ウィルコム、過疎地での PHS 利用に向けた J:COM との実証実験に成功
ウィルコムとジュピターテレコム(J:COM)は、2007年3月12日、ケーブルテレビネットワークを活用した PHS サービスの拡大に向けた実証実験に成功したと発表した。
この実験は、独立行政法人情報通信研究機構(NICT)の平成17年度、18年度の高度通信・放送研究開発に係る委託研究テーマ「ケーブルテレビネットワークにおけるモバイル端末接続技術の研究開発」プロジェクトにおけるもの。
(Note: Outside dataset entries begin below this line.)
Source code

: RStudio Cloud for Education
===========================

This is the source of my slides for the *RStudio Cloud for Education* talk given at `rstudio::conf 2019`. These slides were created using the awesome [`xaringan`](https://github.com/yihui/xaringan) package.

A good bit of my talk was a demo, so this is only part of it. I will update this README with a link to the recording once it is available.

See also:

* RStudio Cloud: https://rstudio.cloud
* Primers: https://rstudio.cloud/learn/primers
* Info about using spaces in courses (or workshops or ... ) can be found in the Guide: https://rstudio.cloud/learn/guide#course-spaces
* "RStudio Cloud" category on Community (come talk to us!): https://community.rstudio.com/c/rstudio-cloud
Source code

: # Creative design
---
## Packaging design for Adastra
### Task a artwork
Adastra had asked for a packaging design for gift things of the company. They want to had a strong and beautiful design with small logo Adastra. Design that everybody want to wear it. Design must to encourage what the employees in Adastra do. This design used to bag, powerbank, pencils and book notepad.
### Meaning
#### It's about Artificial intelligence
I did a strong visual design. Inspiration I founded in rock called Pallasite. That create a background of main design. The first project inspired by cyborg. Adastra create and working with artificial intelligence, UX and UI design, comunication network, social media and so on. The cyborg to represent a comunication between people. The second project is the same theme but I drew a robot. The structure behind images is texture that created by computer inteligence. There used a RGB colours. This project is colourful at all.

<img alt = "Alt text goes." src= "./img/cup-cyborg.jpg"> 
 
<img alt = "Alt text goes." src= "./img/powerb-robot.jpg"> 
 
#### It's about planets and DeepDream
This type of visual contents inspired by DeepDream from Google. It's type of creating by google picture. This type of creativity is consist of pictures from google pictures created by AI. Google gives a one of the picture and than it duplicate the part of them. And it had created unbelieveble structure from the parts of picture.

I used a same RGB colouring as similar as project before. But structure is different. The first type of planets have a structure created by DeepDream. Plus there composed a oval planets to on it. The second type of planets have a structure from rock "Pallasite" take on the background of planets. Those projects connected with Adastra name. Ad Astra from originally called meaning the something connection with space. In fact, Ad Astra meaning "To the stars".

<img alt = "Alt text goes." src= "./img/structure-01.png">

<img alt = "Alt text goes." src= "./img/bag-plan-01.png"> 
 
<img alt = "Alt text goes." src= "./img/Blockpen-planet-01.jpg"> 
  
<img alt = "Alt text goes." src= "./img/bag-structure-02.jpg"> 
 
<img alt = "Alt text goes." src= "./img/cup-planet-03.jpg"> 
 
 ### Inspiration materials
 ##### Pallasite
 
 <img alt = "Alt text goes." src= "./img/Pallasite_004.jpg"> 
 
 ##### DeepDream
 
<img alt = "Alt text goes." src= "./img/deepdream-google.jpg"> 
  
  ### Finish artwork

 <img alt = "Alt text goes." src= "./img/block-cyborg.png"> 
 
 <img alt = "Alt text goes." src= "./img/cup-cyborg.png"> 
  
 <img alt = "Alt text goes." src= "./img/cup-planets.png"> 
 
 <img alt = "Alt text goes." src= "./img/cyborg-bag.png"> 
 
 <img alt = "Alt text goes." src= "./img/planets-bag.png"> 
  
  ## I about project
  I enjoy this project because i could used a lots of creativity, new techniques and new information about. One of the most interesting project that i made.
NICT は、ケーブルテレビネットワークとモバイル端末とを連携させ、過疎地を含む全国各地でユビキタスモバイルサービスを実現するための技術開発を進めている。
実験では、東京都練馬区高野台の J:COM のサービスエリア内において、試作基地局10台を設置し、限定的なサービスエリアを構築。
このエリアの中で、PHS 端末からの発着信の接続率、通話品質、データ通信速度の検証を目的とする実証実験を行い、現在の PHS サービスと同等の品質(接続率99%以上、データ通信速度 300kbps 以上)が得られていることが確認された。
また、基地局間の送信タイミングのずれが40×10-6秒/日以下の精度で安定的に同期が確保され、端末が移動したとき瞬時に基地局を切り替えるハンドオーバー処理が行われていることも確認されている。
これらの結果から、従来の PHS アクセスラインと同様に、ケーブルテレビネットワーク活用の有効性が実証されたとされる。
ケーブルテレビネットワークと PHS 事業者とを IP ネットワーク接続することにより、これまで実現困難であった山間部やビル陰などの電波が遮断された場所でのモバイル通信が容易に実現できることが期待される。
また、ケーブルテレビ事業者が PHS を活用したモバイルネットワークを構築し、既存のケーブルテレビネットワークと PHS とを融合させたサービス(FMC)実現などの可能性が拡大するという。